St Bride's, Fleet Street, known as 'The Journalists' Church,' announced the names of three people added to its Journalists' Altar. These were three more journalists who had lost their lives reporting the news.
They were: TV cameraman Alexander Lashkarava, who died in Georgia; Danish Saddiqui, Pulitzer Prize-winning photographer, killed covering clashes between Afghani and Taliban forces; and investigative journalist Peter R De Vries, shot in Amsterdam.
St Bride's said: "We pray for them, their families and for the safety of all in danger in their mission to bring us the news."
Being a journalist has never been easy. Just now, in countries across the globe, it has become increasingly dangerous.
Speaking at St Bride's in 2019, Courtney Radsch, Director of Advocacy at the US-based Committee to Protect Journalists (CPJ), called on Christians and members of other faiths to protest when press freedom is eroded or reporters are attacked or jailed.

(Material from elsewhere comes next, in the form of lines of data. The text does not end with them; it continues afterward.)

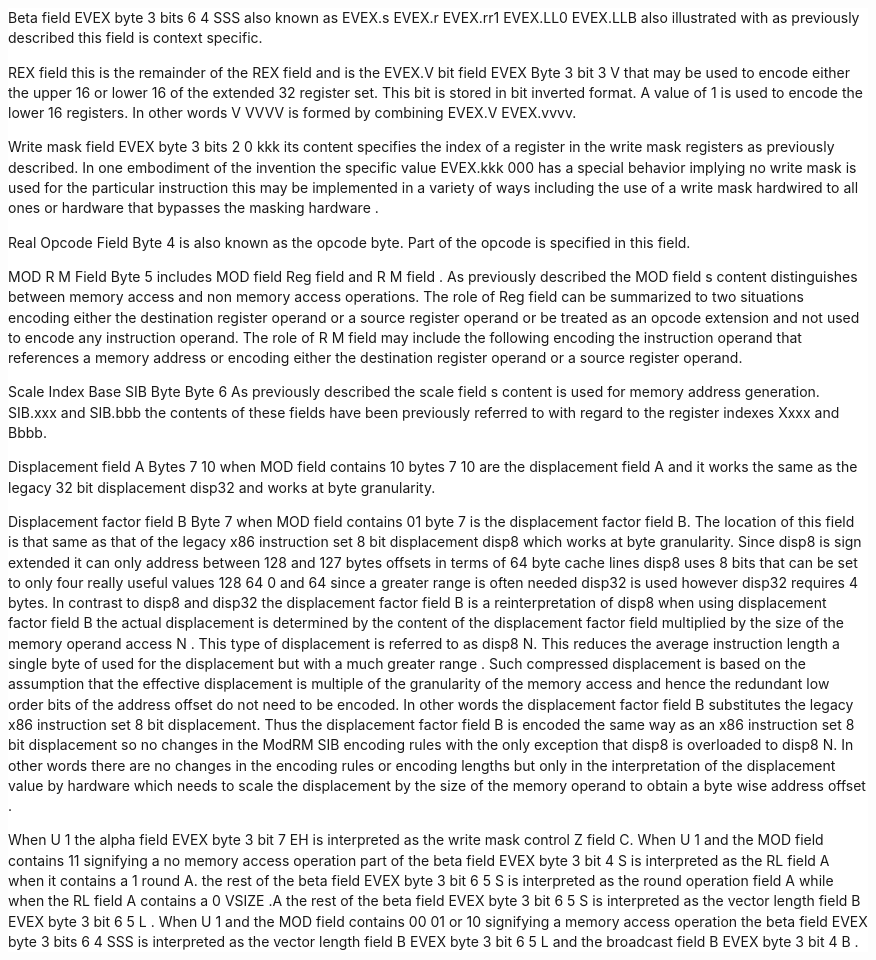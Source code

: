 Beta field EVEX byte 3 bits 6 4 SSS also known as EVEX.s EVEX.r EVEX.rr1 EVEX.LL0 EVEX.LLB also illustrated with as previously described this field is context specific.

REX field this is the remainder of the REX field and is the EVEX.V bit field EVEX Byte 3 bit 3 V that may be used to encode either the upper 16 or lower 16 of the extended 32 register set. This bit is stored in bit inverted format. A value of 1 is used to encode the lower 16 registers. In other words V VVVV is formed by combining EVEX.V EVEX.vvvv.

Write mask field EVEX byte 3 bits 2 0 kkk its content specifies the index of a register in the write mask registers as previously described. In one embodiment of the invention the specific value EVEX.kkk 000 has a special behavior implying no write mask is used for the particular instruction this may be implemented in a variety of ways including the use of a write mask hardwired to all ones or hardware that bypasses the masking hardware .

Real Opcode Field Byte 4 is also known as the opcode byte. Part of the opcode is specified in this field.

MOD R M Field Byte 5 includes MOD field Reg field and R M field . As previously described the MOD field s content distinguishes between memory access and non memory access operations. The role of Reg field can be summarized to two situations encoding either the destination register operand or a source register operand or be treated as an opcode extension and not used to encode any instruction operand. The role of R M field may include the following encoding the instruction operand that references a memory address or encoding either the destination register operand or a source register operand.

Scale Index Base SIB Byte Byte 6 As previously described the scale field s content is used for memory address generation. SIB.xxx and SIB.bbb the contents of these fields have been previously referred to with regard to the register indexes Xxxx and Bbbb.

Displacement field A Bytes 7 10 when MOD field contains 10 bytes 7 10 are the displacement field A and it works the same as the legacy 32 bit displacement disp32 and works at byte granularity.

Displacement factor field B Byte 7 when MOD field contains 01 byte 7 is the displacement factor field B. The location of this field is that same as that of the legacy x86 instruction set 8 bit displacement disp8 which works at byte granularity. Since disp8 is sign extended it can only address between 128 and 127 bytes offsets in terms of 64 byte cache lines disp8 uses 8 bits that can be set to only four really useful values 128 64 0 and 64 since a greater range is often needed disp32 is used however disp32 requires 4 bytes. In contrast to disp8 and disp32 the displacement factor field B is a reinterpretation of disp8 when using displacement factor field B the actual displacement is determined by the content of the displacement factor field multiplied by the size of the memory operand access N . This type of displacement is referred to as disp8 N. This reduces the average instruction length a single byte of used for the displacement but with a much greater range . Such compressed displacement is based on the assumption that the effective displacement is multiple of the granularity of the memory access and hence the redundant low order bits of the address offset do not need to be encoded. In other words the displacement factor field B substitutes the legacy x86 instruction set 8 bit displacement. Thus the displacement factor field B is encoded the same way as an x86 instruction set 8 bit displacement so no changes in the ModRM SIB encoding rules with the only exception that disp8 is overloaded to disp8 N. In other words there are no changes in the encoding rules or encoding lengths but only in the interpretation of the displacement value by hardware which needs to scale the displacement by the size of the memory operand to obtain a byte wise address offset .

When U 1 the alpha field EVEX byte 3 bit 7 EH is interpreted as the write mask control Z field C. When U 1 and the MOD field contains 11 signifying a no memory access operation part of the beta field EVEX byte 3 bit 4 S is interpreted as the RL field A when it contains a 1 round A. the rest of the beta field EVEX byte 3 bit 6 5 S is interpreted as the round operation field A while when the RL field A contains a 0 VSIZE .A the rest of the beta field EVEX byte 3 bit 6 5 S is interpreted as the vector length field B EVEX byte 3 bit 6 5 L . When U 1 and the MOD field contains 00 01 or 10 signifying a memory access operation the beta field EVEX byte 3 bits 6 4 SSS is interpreted as the vector length field B EVEX byte 3 bit 6 5 L and the broadcast field B EVEX byte 3 bit 4 B .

In December 2020, CPJ named Mexico as the most dangerous country for journalists worldwide, with nine killed in the previous year.
Recent months have seen clampdowns on press freedom in Hong Kong and Myanmar, and Belarus being named by Reporters Without Borders as the most dangerous country in Europe for media personnel.
Dr. Radsch pointed out that countries with poor records on press freedom often score badly on freedom of religious belief too.
Her advice to individual believers was: to champion quality journalism by being willing to pay for their news; to refuse to decry reporting with which they disagree as 'fake news'; and to value the role that journalists play in bringing new information to light.
As someone who has worked in and with the media for more than 40 years, I am always frustrated when I come across Christians who perceive the media as 'anti-church.'
True, knowledge of issues around faith varies across journalists and media outlets. Accuracy and understanding around doctrinal issues and church structures is not widespread - reflecting much of wider society.
But often journalists are raising the questions and concerns that many people outside the church are asking - and that questioning can bring scandals and shortcomings to light.
One network that brings together Christians who work across media is the UK-based Christians in Media. It recently launched a mentoring scheme for young Christians wanting to go into the media. Its other initiatives include an annual Day of Prayer for the Media, this year on Sunday October 31st 2021.
In a post-truth, fake news world, the skilled journalist is a friend to be valued, not a foe to be jeered.
The world is becoming an increasingly dangerous place to report on. In many countries, brave journalists are seeking to highlight corruption and hold powerful people to account.
Christians should be among those supporting a free media in our own countries and overseas - as well as encouraging them to keep striving for, and seeking out, the truth.
Rev Peter Crumpler is the author of 'Responding to Post-truth' (Grove Books) and a former CommunicatIons Director with the Church of England.